Reading helps us to write better and communicate better. Knowing how those who really knew how to do it in their day expressed themselves helps us to develop our own style. It helps us to be able to dazzle people, so that they are able to read a long article of many pages without almost letting it go. Or that the general public can read a one-and-a-half-page article, which is a very low bar.
Reading helps to avoid spelling mistakes. Because those who read are less likely to mess up in the noble art of putting each letter where it belongs. Besides, there is no greater mark of ignorance than the obscene and obsessive insistence on not writing well and not wanting to do so. But good spelling also helps to express oneself better and to express oneself more, because those who consciously make spelling mistakes find puns that those who do not read are unaware of. A spelling mistake is not the same as a spelling error. Besides, the one who deliberately misspells is also the master of irony because he can write paragraphs like this one criticizing what he himself is guilty of. That hyphen is without tilde.
Reading helps to make life not so boring. It is what rosemary and thyme are to chicken and rice. Those who read are able to express themselves with greater opulence.
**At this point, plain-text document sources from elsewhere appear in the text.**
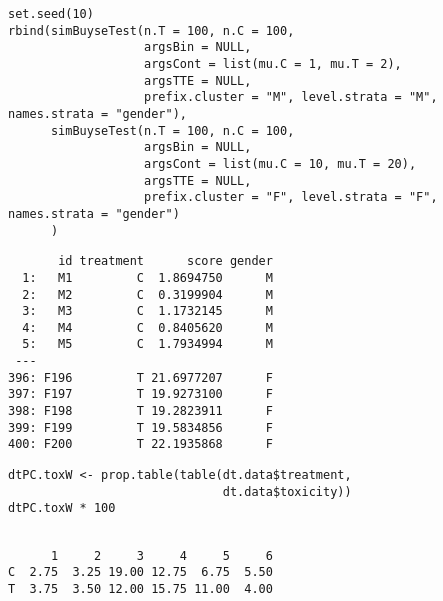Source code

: \documentclass[12pt]{article}
\begin{document}
\lstset{language=r,label= ,caption= ,captionpos=b,numbers=none}
\begin{lstlisting}
set.seed(10)
rbind(simBuyseTest(n.T = 100, n.C = 100,
                   argsBin = NULL,
                   argsCont = list(mu.C = 1, mu.T = 2),
                   argsTTE = NULL,
                   prefix.cluster = "M", level.strata = "M", names.strata = "gender"),
      simBuyseTest(n.T = 100, n.C = 100,
                   argsBin = NULL,
                   argsCont = list(mu.C = 10, mu.T = 20),
                   argsTTE = NULL,
                   prefix.cluster = "F", level.strata = "F", names.strata = "gender")
      )
\end{lstlisting}

\begin{verbatim}
       id treatment      score gender
  1:   M1         C  1.8694750      M
  2:   M2         C  0.3199904      M
  3:   M3         C  1.1732145      M
  4:   M4         C  0.8405620      M
  5:   M5         C  1.7934994      M
 ---                                 
396: F196         T 21.6977207      F
397: F197         T 19.9273100      F
398: F198         T 19.2823911      F
399: F199         T 19.5834856      F
400: F200         T 22.1935868      F
\end{verbatim}


\lstset{language=r,label= ,caption= ,captionpos=b,numbers=none}
\begin{lstlisting}
dtPC.toxW <- prop.table(table(dt.data$treatment,
                              dt.data$toxicity))
dtPC.toxW * 100
\end{lstlisting}

\begin{verbatim}

      1     2     3     4     5     6
C  2.75  3.25 19.00 12.75  6.75  5.50
T  3.75  3.50 12.00 15.75 11.00  4.00
\end{verbatim}
\end{document}

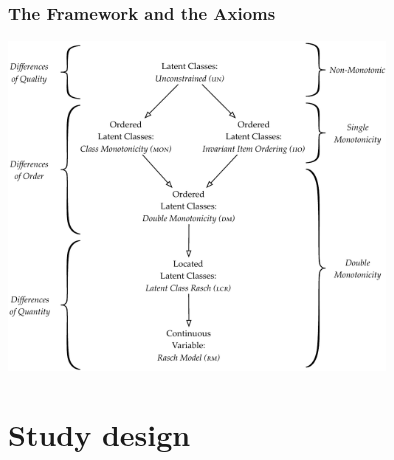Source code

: \documentclass[10pt,serif,professionalfont]{beamer}
\begin{document}
\begin{frame}

    \frametitle{The Framework and the Axioms}

        \centering \includegraphics[width=0.75\textwidth]{./figs/Structure3.pdf} \\

\end{frame}


\section{Study design}
\end{document}
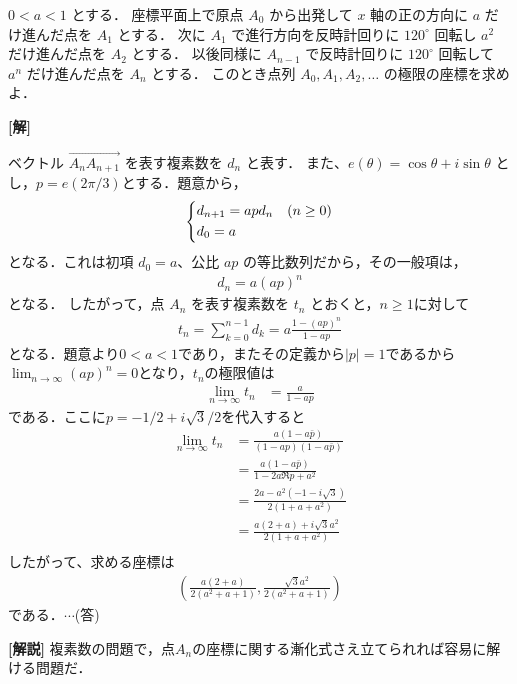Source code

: \documentclass[a4paper,10pt]{ltjsarticle}
\begin{document}
\begin{oframed}
$0 < a < 1$ とする．
座標平面上で原点 $A_0$ から出発して $x$ 軸の正の方向に $a$ だけ進んだ点を $A_1$ とする．
次に $A_1$ で進行方向を反時計回りに $120^\circ$ 回転し $a^2$ だけ進んだ点を $A_2$ とする．
以後同様に $A_{n-1}$ で反時計回りに $120^\circ$ 回転して $a^n$ だけ進んだ点を $A_n$ とする．
このとき点列 $A_0, A_1, A_2, \dots$ の極限の座標を求めよ．
\end{oframed}
\setlength{\columnseprule}{0.4pt}
\begin{multicols}{2}
{\bf[解]}


ベクトル $\vec{A_n A_{n+1}}$ を表す複素数を $d_n$ と表す．
また、$e(\theta) = \cos\theta + i\sin\theta$ とし，$p=e(2\pi/3)$とする．題意から，
\begin{align*}
\begin{dcases}
d_{n+1} = a p d_n & (n \ge 0) \\
d_0 = a &
\end{dcases}  
\end{align*}
となる．これは初項 $d_0 = a$、公比 $ap$ の等比数列だから，その一般項は，
\begin{align*}
d_n = a(ap)^n  
\end{align*}
となる．
したがって，点 $A_n$ を表す複素数を $t_n$ とおくと，$n\ge 1$に対して
\begin{align}
 t_n = \sum_{k=0}^{n-1} d_k = a \frac{1-(ap)^n}{1-ap}  
\end{align}
となる．題意より$0<a<1$であり，またその定義から$|p|=1$であるから
$\lim_{n \to \infty} (ap)^n = 0$となり，$t_n$の極限値は
\begin{align*}
    \lim_{n \to \infty} t_n &= \frac{a}{1-ap} 
\end{align*}
である．ここに$p=-1/2+i\sqrt{3}/2$を代入すると
\begin{align*}
    \lim_{n \to \infty} t_n
    &= \frac{a(1-a\bar{p})}{(1-ap)(1-a\bar{p})} \\
    &= \frac{a(1-a\bar{p})}{1-2a\Re p + a^2} \\
    &= \frac{2a-a^2(-1-i\sqrt{3})}{2(1+a + a^2)} \\
    &= \frac{a(2+a)+i\sqrt{3}a^2}{2(1+a + a^2)} \\
\end{align*}
したがって、求める座標は
\begin{align*}
\left( \frac{a(2+a)}{2(a^2+a+1)}, \frac{\sqrt{3}a^2}{2(a^2+a+1)} \right)  
\end{align*}
である．$\cdots$(答)

\vspace{10pt}
{\bf[解説]}
複素数の問題で，点$A_n$の座標に関する漸化式さえ立てられれば容易に解ける問題だ．

\newpage
\end{multicols}
\end{document}
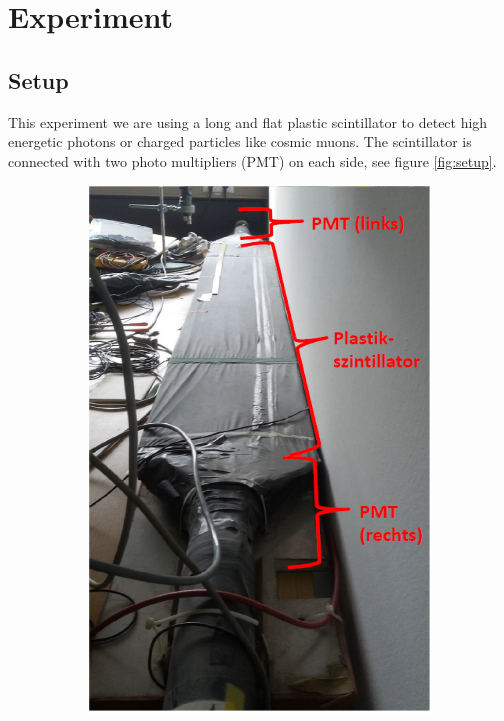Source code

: \documentclass[]{article}
\begin{document}
\newpage
\section{Experiment}
\subsection{Setup}\label{setup}
This experiment we are using a long and flat plastic scintillator to detect high energetic photons or charged particles like cosmic muons. The scintillator is connected with two photo multipliers (PMT) on each side, see figure \ref{fig:setup}.

\begin{figure}[H]
\centering
\begin{subfigure}[h]{0.4\textwidth}
\includegraphics[width=1\textwidth]{Plots/Scintillator.jpg}

\end{subfigure}
\end{figure}
\end{document}
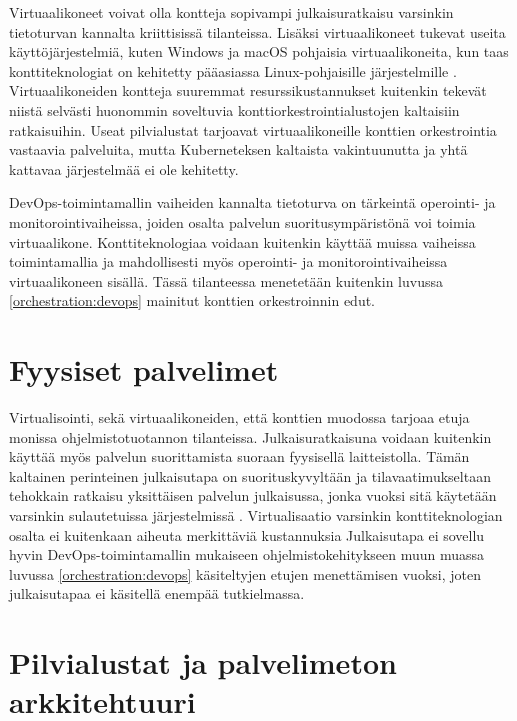 
Virtuaalikoneet voivat olla kontteja sopivampi julkaisuratkaisu varsinkin tietoturvan kannalta kriittisissä tilanteissa.
Lisäksi virtuaalikoneet tukevat useita käyttöjärjestelmiä, kuten Windows ja macOS pohjaisia virtuaalikoneita, kun taas konttiteknologiat on kehitetty pääasiassa Linux-pohjaisille järjestelmille \cite{Watada19}.
Virtuaalikoneiden kontteja suuremmat resurssikustannukset kuitenkin tekevät niistä selvästi huonommin soveltuvia konttiorkestrointialustojen kaltaisiin ratkaisuihin.
Useat pilvialustat tarjoavat virtuaalikoneille konttien orkestrointia vastaavia palveluita, mutta Kuberneteksen kaltaista vakintuunutta ja yhtä kattavaa järjestelmää ei ole kehitetty. %

DevOps-toimintamallin vaiheiden kannalta tietoturva on tärkeintä operointi- ja monitorointivaiheissa, joiden osalta palvelun suoritusympäristönä voi toimia virtuaalikone.
Konttiteknologiaa voidaan kuitenkin käyttää muissa vaiheissa toimintamallia ja mahdollisesti myös operointi- ja monitorointivaiheissa virtuaalikoneen sisällä.
Tässä tilanteessa menetetään kuitenkin luvussa \ref{orchestration:devops} mainitut konttien orkestroinnin edut.

\section{Fyysiset palvelimet}

Virtualisointi, sekä virtuaalikoneiden, että konttien muodossa tarjoaa etuja monissa ohjelmistotuotannon tilanteissa.
Julkaisuratkaisuna voidaan kuitenkin käyttää myös palvelun suorittamista suoraan fyysisellä laitteistolla.
Tämän kaltainen perinteinen julkaisutapa on suorituskyvyltään ja tilavaatimukseltaan tehokkain ratkaisu yksittäisen palvelun julkaisussa, jonka vuoksi sitä käytetään varsinkin sulautetuissa järjestelmissä \cite{Heiser08}.
Virtualisaatio varsinkin konttiteknologian osalta ei kuitenkaan aiheuta merkittäviä kustannuksia \cite{torrez19}
Julkaisutapa ei sovellu hyvin DevOps-toimintamallin mukaiseen ohjelmistokehitykseen muun muassa luvussa \ref{orchestration:devops} käsiteltyjen etujen menettämisen vuoksi, joten julkaisutapaa ei käsitellä enempää tutkielmassa.

\section{Pilvialustat ja palvelimeton arkkitehtuuri}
Because it is not the same to say that you have a headache (as any mortal would say) as that “on my forehead, the drums of a formless torment thunder, and every thought is an arrow that vibrates between temple and temple”. Because the one who says the former passes through life without pain or glory and the latter will do so with pain and glory. And neither is it the same to say that something does not matter to you as “you make a lot of noise to me, my friend, but your business gives me less care than the shadow that chases the wind”. The first is vulgar and vulnerable to the passage of time, the second assures you a place, at least, in the Olympus of peculiarity.
Reading is useful to travel around, to Gulliver’s worlds, to Macondo or to Jandula without having to take a cheap plane at 6 a.m. on a Friday and stay in a speculative apartment where you wait for the time of the free tour to get to know the most hidden corners only known by the millions of tourists who visit every European capital. Books take us to other worlds, to other places where we can reflect on our own lives and learn other points of view that we can then apply to our real experiences when we close the book. I once met a psychiatrist who reminded me of the gypsy Melquíades from One Hundred Years of Solitude. He drew a parallel between the brain and a mansion and said that for every book we read, a new room opens up for us. But of course, even if it’s great to have a very big house with many rooms, the more rooms, the more places to maintain and the more chances you have of being robbed. So maybe it wouldn’t hurt to put an advertisement on the covers of the books, like the one for tobacco. Something that says “Reading seriously harms your health and that of those around you”, but it would be something very intense, it would do a disservice to reading and would perpetuate the stereotype that readers are a nuisance. I insist: stereotype, lest any of you think that I really mean it when I say that we are all a bunch of nincompoops.
So reading is like Swiss Army knives with knife, spoon and screwdriver that neither cuts, nor serves to eat nor unscrews, or like the Adidas 3-in-1 shower gels that we men buy that are gel, shampoo and toothpaste and do not clean the hair, nor the body, nor the mouth. They do everything, but they are useless. That’s right, reading is useless.